Pictures paired with source code
::::::::

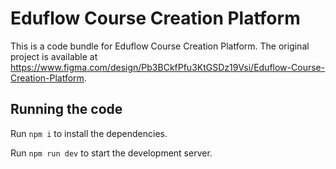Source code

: 
  # Eduflow Course Creation Platform

  This is a code bundle for Eduflow Course Creation Platform. The original project is available at https://www.figma.com/design/Pb3BCkfPfu3KtGSDz19Vsi/Eduflow-Course-Creation-Platform.

  ## Running the code

  Run `npm i` to install the dependencies.

  Run `npm run dev` to start the development server.
  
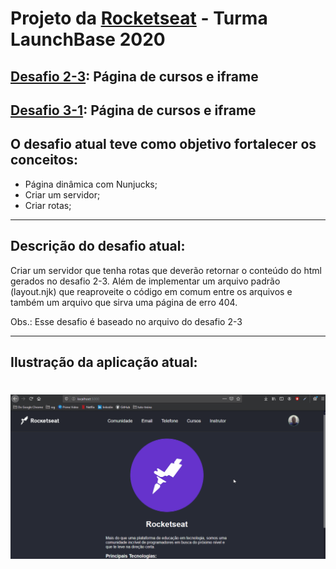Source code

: # Projeto da [Rocketseat](https://rocketseat.com.br/) - Turma LaunchBase 2020

## [Desafio 2-3](https://github.com/Rocketseat/bootcamp-launchbase-desafios-02/blob/master/desafios/02-3-pagina-cursos-e-iframe.md): Página de cursos e iframe
## [Desafio 3-1](https://github.com/Rocketseat/bootcamp-launchbase-desafios-03/blob/master/desafios/03-1-primeiro-servidor.md): Página de cursos e iframe

## O desafio atual teve como objetivo fortalecer os conceitos:
 - Página dinâmica com Nunjucks;
 - Criar um servidor;
 - Criar rotas;

 ---

 ## Descrição do desafio atual:
Criar um servidor que tenha rotas que deverão retornar o conteúdo do html gerados no desafio 2-3. Além de implementar um arquivo padrão (layout.njk) que reaproveite o código em comum entre os arquivos e também um arquivo que sirva uma página de erro 404.

Obs.: Esse desafio é baseado no arquivo do desafio 2-3

 ---

 ## Ilustração da aplicação atual:

<h1>
    <img src="public/imagens/d-3-1.gif">
</h1>

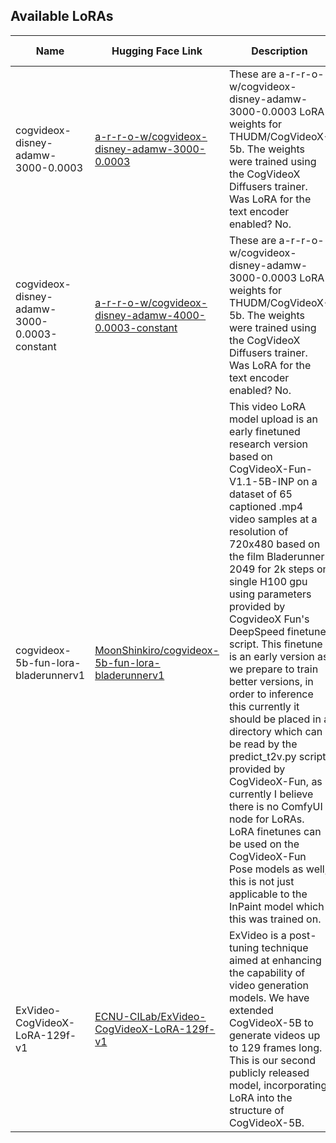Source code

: ## Available LoRAs

| Name          | Hugging Face Link                                      | Description             | Base Model       | Contributor       | Date Created      | Date Added        |
|---------------|--------------------------------------------------------|-------------------------|------------------|-------------------|-------------------|-------------------|
| cogvideox-disney-adamw-3000-0.0003  | [a-r-r-o-w/cogvideox-disney-adamw-3000-0.0003](https://huggingface.co/a-r-r-o-w/cogvideox-disney-adamw-3000-0.0003)   | These are a-r-r-o-w/cogvideox-disney-adamw-3000-0.0003 LoRA weights for THUDM/CogVideoX-5b. The weights were trained using the CogVideoX Diffusers trainer. Was LoRA for the text encoder enabled? No.  | [THUDM/CogVideoX-5b](https://huggingface.co/THUDM/CogVideoX-5b)  | a-r-r-o-w  | 2024-10-04  | 2024-10-13  |
| cogvideox-disney-adamw-3000-0.0003-constant  | [a-r-r-o-w/cogvideox-disney-adamw-4000-0.0003-constant](https://huggingface.co/a-r-r-o-w/cogvideox-disney-adamw-4000-0.0003-constant)   | These are a-r-r-o-w/cogvideox-disney-adamw-3000-0.0003 LoRA weights for THUDM/CogVideoX-5b. The weights were trained using the CogVideoX Diffusers trainer. Was LoRA for the text encoder enabled? No.  | [THUDM/CogVideoX-5b](https://huggingface.co/THUDM/CogVideoX-5b)  | a-r-r-o-w  | 2024-10-08  | 2024-10-13  |
| cogvideox-5b-fun-lora-bladerunnerv1  | [MoonShinkiro/cogvideox-5b-fun-lora-bladerunnerv1](https://huggingface.co/MoonShinkiro/cogvideox-5b-fun-lora-bladerunnerv1)   | This video LoRA model upload is an early finetuned research version based on CogVideoX-Fun-V1.1-5B-INP on a dataset of 65 captioned .mp4 video samples at a resolution of 720x480 based on the film Bladerunner 2049 for 2k steps on single H100 gpu using parameters provided by CogvideoX Fun's DeepSpeed finetune script. This finetune is an early version as we prepare to train better versions, in order to inference this currently it should be placed in a directory which can be read by the predict_t2v.py script provided by CogVideoX-Fun, as currently I believe there is no ComfyUI node for LoRAs. LoRA finetunes can be used on the CogVideoX-Fun Pose models as well, this is not just applicable to the InPaint model which this was trained on.  | [alibaba-pai/CogVideoX-Fun-V1.1-5b-InP](https://huggingface.co/alibaba-pai/CogVideoX-Fun-V1.1-5b-InP)  | MoonShinkiro  | 2024-10-03  | 2024-10-13  |
| ExVideo-CogVideoX-LoRA-129f-v1  | [ECNU-CILab/ExVideo-CogVideoX-LoRA-129f-v1](https://huggingface.co/ECNU-CILab/ExVideo-CogVideoX-LoRA-129f-v1)   | ExVideo is a post-tuning technique aimed at enhancing the capability of video generation models. We have extended CogVideoX-5B to generate videos up to 129 frames long. This is our second publicly released model, incorporating LoRA into the structure of CogVideoX-5B.  | [THUDM/CogVideoX-5b](https://huggingface.co/THUDM/CogVideoX-5b)  | ECNU-CILab  | 2024-10-06  | 2024-10-13  |
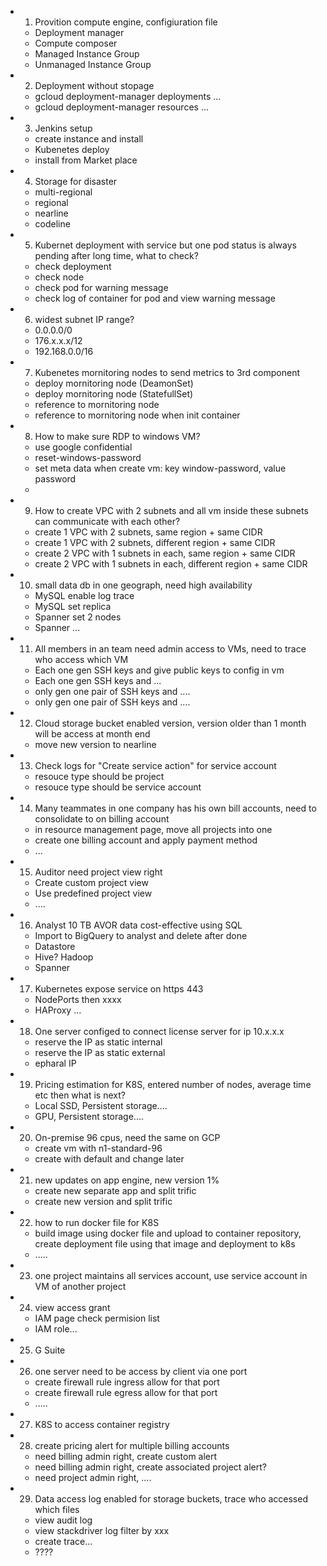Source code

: * 1) Provition compute engine, configiuration file
  * Deployment manager
  * Compute composer
  * Managed Instance Group
  * Unmanaged Instance Group
  
* 2) Deployment without stopage
  * gcloud deployment-manager deployments ...
  * gcloud deployment-manager resources ...

* 3) Jenkins setup
  * create instance and install
  * Kubenetes deploy
  * install from Market place
  
* 4) Storage for disaster
  * multi-regional
  * regional
  * nearline
  * codeline
  
* 5) Kubernet deployment with service but one pod status is always pending after long time, what to check?
  * check deployment
  * check node
  * check pod for warning message
  * check log of container for pod and view warning message
  
* 6) widest subnet IP range?
  * 0.0.0.0/0
  * 176.x.x.x/12
  * 192.168.0.0/16
  
* 7) Kubenetes mornitoring nodes to send metrics to 3rd component
  * deploy mornitoring node (DeamonSet)
  * deploy mornitoring node (StatefullSet)
  * reference to mornitoring node
  * reference to mornitoring node when init container
  
* 8) How to make sure RDP to windows VM?
  * use google confidential
  * reset-windows-password
  * set meta data when create vm: key window-password, value password
  * 

* 9) How to create VPC with 2 subnets and all vm inside these subnets can communicate with each other?
  * create 1 VPC with 2 subnets, same region + same CIDR
  * create 1 VPC with 2 subnets, different region + same CIDR
  * create 2 VPC with 1 subnets in each, same region + same CIDR
  * create 2 VPC with 1 subnets in each, different region + same CIDR
  
* 10) small data db in one geograph, need high availability
  * MySQL enable log trace
  * MySQL set replica 
  * Spanner set 2 nodes
  * Spanner ...
  
* 11) All members in an team need admin access to VMs, need to trace who access which VM
  * Each one gen SSH keys and give public keys to config in vm
  * Each one gen SSH keys and ...
  * only gen one pair of SSH keys and ....
  * only gen one pair of SSH keys and ....
  
* 12) Cloud storage bucket enabled version, version older than 1 month will be access at month end
  * move new version to nearline
  
* 13) Check logs for "Create service action" for service account
  * resouce type should be project
  * resouce type should be service account
  
* 14) Many teammates in one company has his own bill accounts, need to consolidate to on billing account
  * in resource management page, move all projects into one
  * create one billing account and apply payment method
  * ...
  
* 15) Auditor need project view right
  * Create custom project view
  * Use predefined project view
  * ....
  
* 16) Analyst 10 TB AVOR data cost-effective using SQL
  * Import to BigQuery to analyst and delete after done
  * Datastore
  * Hive? Hadoop
  * Spanner
  
* 17) Kubernetes expose service on https 443
  * NodePorts then xxxx
  * HAProxy ...
  
* 18) One server configed to connect license server for ip 10.x.x.x
  * reserve the IP as static internal
  * reserve the IP as static external
  * epharal IP
  
* 19) Pricing estimation for K8S, entered number of nodes, average time etc then what is next?
  * Local SSD, Persistent storage....
  * GPU, Persistent storage....
  
* 20) On-premise 96 cpus, need the same on GCP
  * create vm with n1-standard-96
  * create with default and change later
  
* 21) new updates on app engine, new version 1%
  * create new separate app and split trific
  * create new version and split trific
  
* 22) how to run docker file for K8S
  * build image using docker file and upload to container repository, create deployment file using that image and deployment to k8s
  * .....
  
* 23) one project maintains all services account, use service account in VM of another project

* 24) view access grant
  * IAM page check permision list
  * IAM role...
  
* 25) G Suite

* 26) one server need to be access by client via one port
  * create firewall rule ingress allow for that port
  * create firewall rule egress allow for that port
  * .....
  
* 27) K8S to access container registry

* 28) create pricing alert for multiple billing accounts
  * need billing admin right, create custom alert
  * need billing admin right, create associated project alert?
  * need project admin right, ....

* 29) Data access log enabled for storage buckets, trace who accessed which files
  * view audit log
  * view stackdriver log filter by xxx
  * create trace...
  * ????
  
  


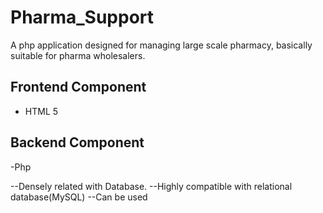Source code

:# Pharma_Support
A php application designed for managing large scale pharmacy, basically suitable for pharma wholesalers.

## Frontend Component
- HTML 5
## Backend Component
-Php

--Densely related with Database.
--Highly compatible with relational database(MySQL)
--Can be used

::::::::

Take the lines from the first line of the entries through the line with "Turma LaunchBase 2020", inclusive, and give them again exactly, minus any pictures.

Source code

: 
  # Eduflow Course Creation Platform

  This is a code bundle for Eduflow Course Creation Platform. The original project is available at https://www.figma.com/design/Pb3BCkfPfu3KtGSDz19Vsi/Eduflow-Course-Creation-Platform.

  ## Running the code

  Run `npm i` to install the dependencies.

  Run `npm run dev` to start the development server.
  
Source code

: # Projeto da [Rocketseat](https://rocketseat.com.br/) - Turma LaunchBase 2020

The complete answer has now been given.